Stored data entries:
☆ ☆ ☆ ☆

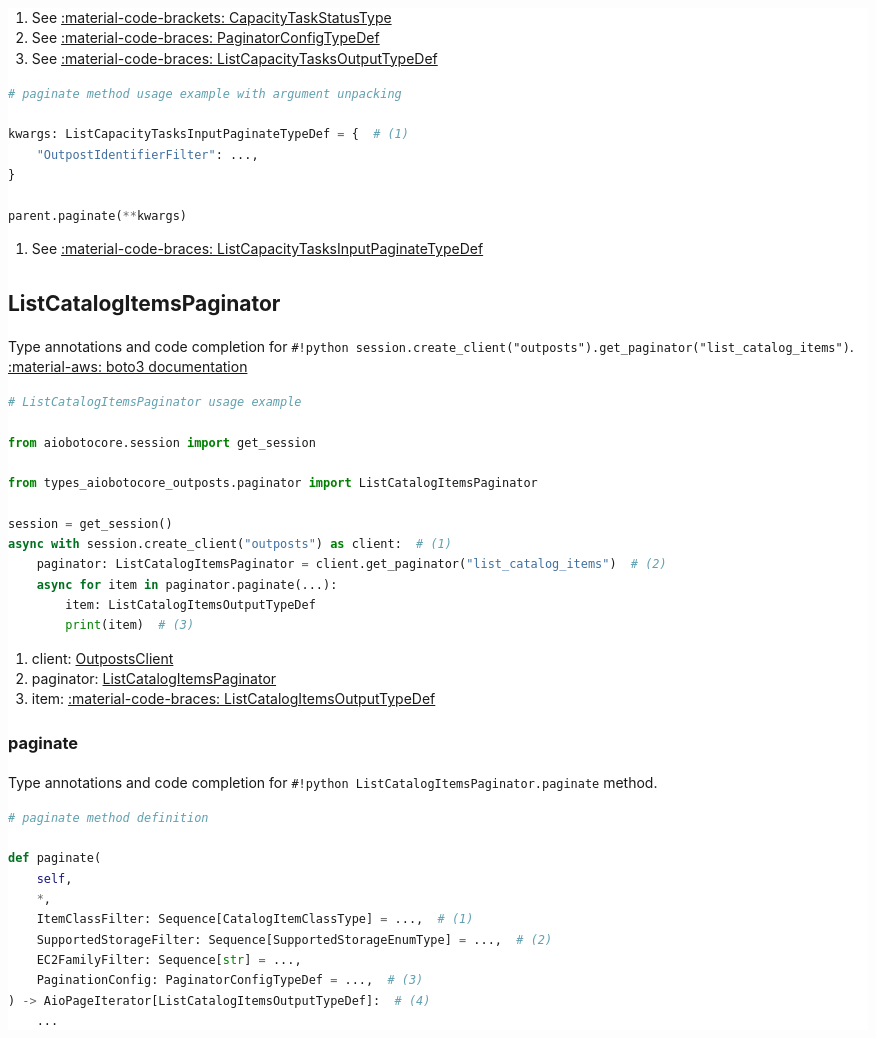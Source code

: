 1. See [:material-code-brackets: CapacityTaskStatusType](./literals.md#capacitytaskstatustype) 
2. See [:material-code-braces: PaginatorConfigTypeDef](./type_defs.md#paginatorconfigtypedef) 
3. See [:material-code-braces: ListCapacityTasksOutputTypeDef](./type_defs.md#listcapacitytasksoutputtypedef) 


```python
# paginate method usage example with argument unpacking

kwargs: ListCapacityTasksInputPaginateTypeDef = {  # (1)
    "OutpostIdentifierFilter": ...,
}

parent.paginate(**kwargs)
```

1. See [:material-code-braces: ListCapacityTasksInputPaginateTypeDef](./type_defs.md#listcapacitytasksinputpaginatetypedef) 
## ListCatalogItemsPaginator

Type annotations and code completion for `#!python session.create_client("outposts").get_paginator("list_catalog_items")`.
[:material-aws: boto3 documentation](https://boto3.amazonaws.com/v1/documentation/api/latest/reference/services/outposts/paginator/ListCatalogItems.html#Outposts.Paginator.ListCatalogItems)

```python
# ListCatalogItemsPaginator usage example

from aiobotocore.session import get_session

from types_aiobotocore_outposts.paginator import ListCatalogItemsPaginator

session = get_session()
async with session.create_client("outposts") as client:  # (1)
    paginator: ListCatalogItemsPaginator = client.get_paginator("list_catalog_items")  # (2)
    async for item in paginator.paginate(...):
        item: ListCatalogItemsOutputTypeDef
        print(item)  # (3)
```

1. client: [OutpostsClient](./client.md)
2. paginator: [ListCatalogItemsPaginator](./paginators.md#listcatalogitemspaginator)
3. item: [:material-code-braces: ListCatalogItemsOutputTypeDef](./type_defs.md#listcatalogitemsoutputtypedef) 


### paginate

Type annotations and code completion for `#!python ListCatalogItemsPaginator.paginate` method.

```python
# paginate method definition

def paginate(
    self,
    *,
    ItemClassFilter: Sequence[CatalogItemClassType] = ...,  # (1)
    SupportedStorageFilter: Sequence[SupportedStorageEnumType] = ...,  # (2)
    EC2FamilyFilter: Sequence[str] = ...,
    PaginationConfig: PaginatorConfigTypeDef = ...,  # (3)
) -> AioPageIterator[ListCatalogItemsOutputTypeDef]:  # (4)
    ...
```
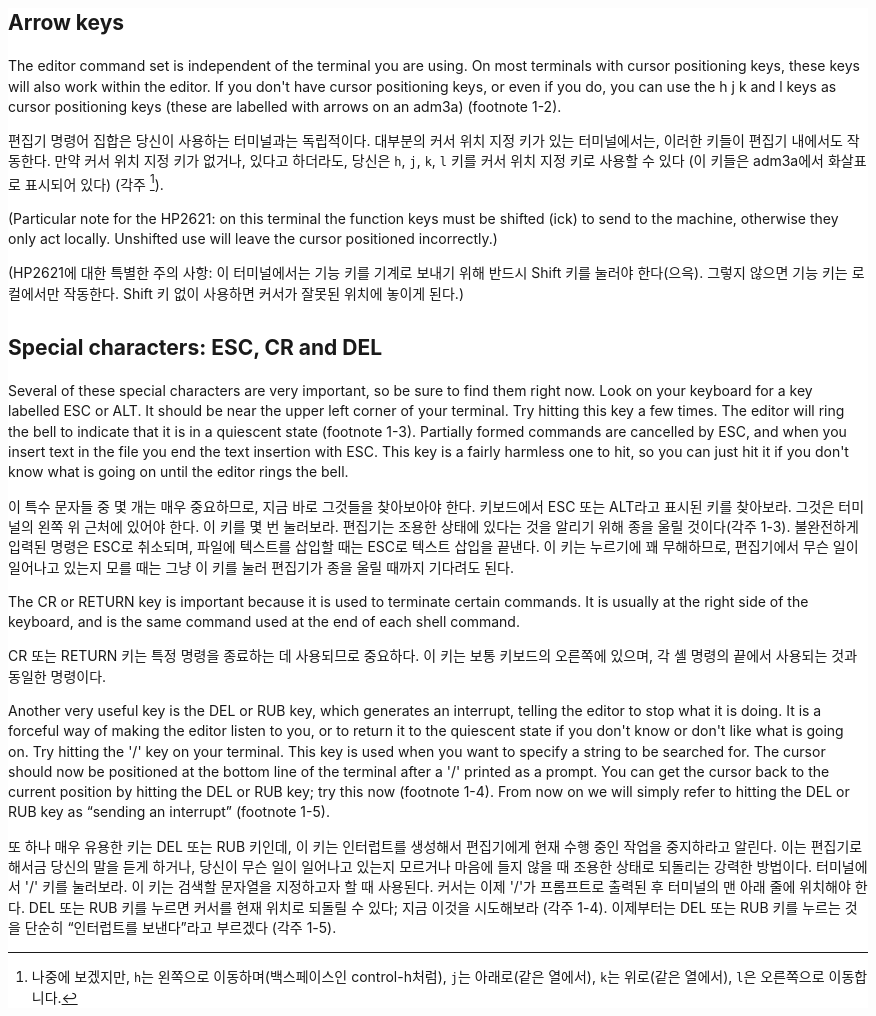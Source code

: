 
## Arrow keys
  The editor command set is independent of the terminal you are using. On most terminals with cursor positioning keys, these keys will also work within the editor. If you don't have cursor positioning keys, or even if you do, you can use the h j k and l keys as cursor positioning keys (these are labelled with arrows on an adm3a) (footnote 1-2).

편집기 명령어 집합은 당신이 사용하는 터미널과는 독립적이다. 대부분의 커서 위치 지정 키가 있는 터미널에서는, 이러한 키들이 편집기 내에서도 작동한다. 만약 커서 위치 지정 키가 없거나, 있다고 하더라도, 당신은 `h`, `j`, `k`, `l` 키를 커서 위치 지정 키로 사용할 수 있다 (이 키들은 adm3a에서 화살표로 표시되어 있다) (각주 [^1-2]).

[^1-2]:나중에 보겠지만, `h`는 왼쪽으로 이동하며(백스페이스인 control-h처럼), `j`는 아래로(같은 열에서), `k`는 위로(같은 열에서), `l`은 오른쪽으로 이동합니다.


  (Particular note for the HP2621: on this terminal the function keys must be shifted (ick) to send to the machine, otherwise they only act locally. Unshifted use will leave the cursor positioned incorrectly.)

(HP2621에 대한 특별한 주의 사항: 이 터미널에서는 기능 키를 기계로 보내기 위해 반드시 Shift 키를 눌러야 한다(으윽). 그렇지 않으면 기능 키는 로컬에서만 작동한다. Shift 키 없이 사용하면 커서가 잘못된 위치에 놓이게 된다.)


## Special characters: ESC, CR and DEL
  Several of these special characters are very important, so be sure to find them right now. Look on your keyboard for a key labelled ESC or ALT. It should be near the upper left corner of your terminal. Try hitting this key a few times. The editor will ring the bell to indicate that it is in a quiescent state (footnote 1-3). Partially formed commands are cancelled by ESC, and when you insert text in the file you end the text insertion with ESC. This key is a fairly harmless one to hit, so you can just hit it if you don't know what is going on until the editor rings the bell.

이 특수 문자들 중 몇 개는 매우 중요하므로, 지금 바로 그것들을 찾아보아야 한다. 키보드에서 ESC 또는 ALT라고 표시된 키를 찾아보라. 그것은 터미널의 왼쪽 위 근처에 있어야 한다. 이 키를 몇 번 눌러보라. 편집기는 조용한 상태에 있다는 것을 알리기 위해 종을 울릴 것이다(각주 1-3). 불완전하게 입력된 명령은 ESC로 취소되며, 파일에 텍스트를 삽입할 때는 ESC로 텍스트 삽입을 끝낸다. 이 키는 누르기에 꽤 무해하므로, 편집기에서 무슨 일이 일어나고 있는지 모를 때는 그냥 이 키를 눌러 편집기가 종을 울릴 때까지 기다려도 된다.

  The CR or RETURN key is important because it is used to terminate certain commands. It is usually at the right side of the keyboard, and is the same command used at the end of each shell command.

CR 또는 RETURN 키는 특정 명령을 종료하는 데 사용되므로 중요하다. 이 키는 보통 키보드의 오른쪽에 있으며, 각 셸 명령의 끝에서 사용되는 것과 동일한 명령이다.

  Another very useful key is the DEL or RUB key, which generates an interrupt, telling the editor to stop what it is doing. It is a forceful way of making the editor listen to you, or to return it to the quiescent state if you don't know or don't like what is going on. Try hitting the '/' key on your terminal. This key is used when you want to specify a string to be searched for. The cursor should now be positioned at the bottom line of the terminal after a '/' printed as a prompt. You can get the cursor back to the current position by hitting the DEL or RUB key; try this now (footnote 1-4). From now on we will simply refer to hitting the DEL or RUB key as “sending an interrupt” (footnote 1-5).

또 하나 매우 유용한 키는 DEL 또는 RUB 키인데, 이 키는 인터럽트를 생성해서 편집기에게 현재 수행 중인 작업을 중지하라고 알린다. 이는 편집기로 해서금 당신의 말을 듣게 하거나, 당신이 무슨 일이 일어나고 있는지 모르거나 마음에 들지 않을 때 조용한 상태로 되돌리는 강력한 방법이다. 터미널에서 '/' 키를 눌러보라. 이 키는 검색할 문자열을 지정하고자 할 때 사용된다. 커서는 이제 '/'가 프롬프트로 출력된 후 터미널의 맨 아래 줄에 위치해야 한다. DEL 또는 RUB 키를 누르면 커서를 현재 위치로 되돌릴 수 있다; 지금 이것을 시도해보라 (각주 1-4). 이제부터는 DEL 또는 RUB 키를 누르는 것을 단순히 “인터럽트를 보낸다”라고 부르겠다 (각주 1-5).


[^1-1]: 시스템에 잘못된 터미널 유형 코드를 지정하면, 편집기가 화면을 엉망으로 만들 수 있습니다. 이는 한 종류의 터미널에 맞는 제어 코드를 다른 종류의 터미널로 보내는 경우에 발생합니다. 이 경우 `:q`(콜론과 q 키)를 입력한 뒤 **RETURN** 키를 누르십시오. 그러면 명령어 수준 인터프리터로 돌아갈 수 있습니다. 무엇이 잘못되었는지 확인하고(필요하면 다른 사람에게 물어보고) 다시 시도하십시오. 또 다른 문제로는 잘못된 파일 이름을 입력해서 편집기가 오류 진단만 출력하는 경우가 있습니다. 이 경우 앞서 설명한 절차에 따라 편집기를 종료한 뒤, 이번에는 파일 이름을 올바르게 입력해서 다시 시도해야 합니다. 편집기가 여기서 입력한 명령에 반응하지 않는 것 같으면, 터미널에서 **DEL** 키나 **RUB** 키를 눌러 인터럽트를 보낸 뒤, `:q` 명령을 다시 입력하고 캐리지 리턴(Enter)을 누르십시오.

☆ ☆ ☆ ☆

▸ **What to do**
Which lines in the records above contain the string "usage"? Copy them.

▸ **Output of the exercise**
# paginate method usage example with argument unpacking
# ListCatalogItemsPaginator usage example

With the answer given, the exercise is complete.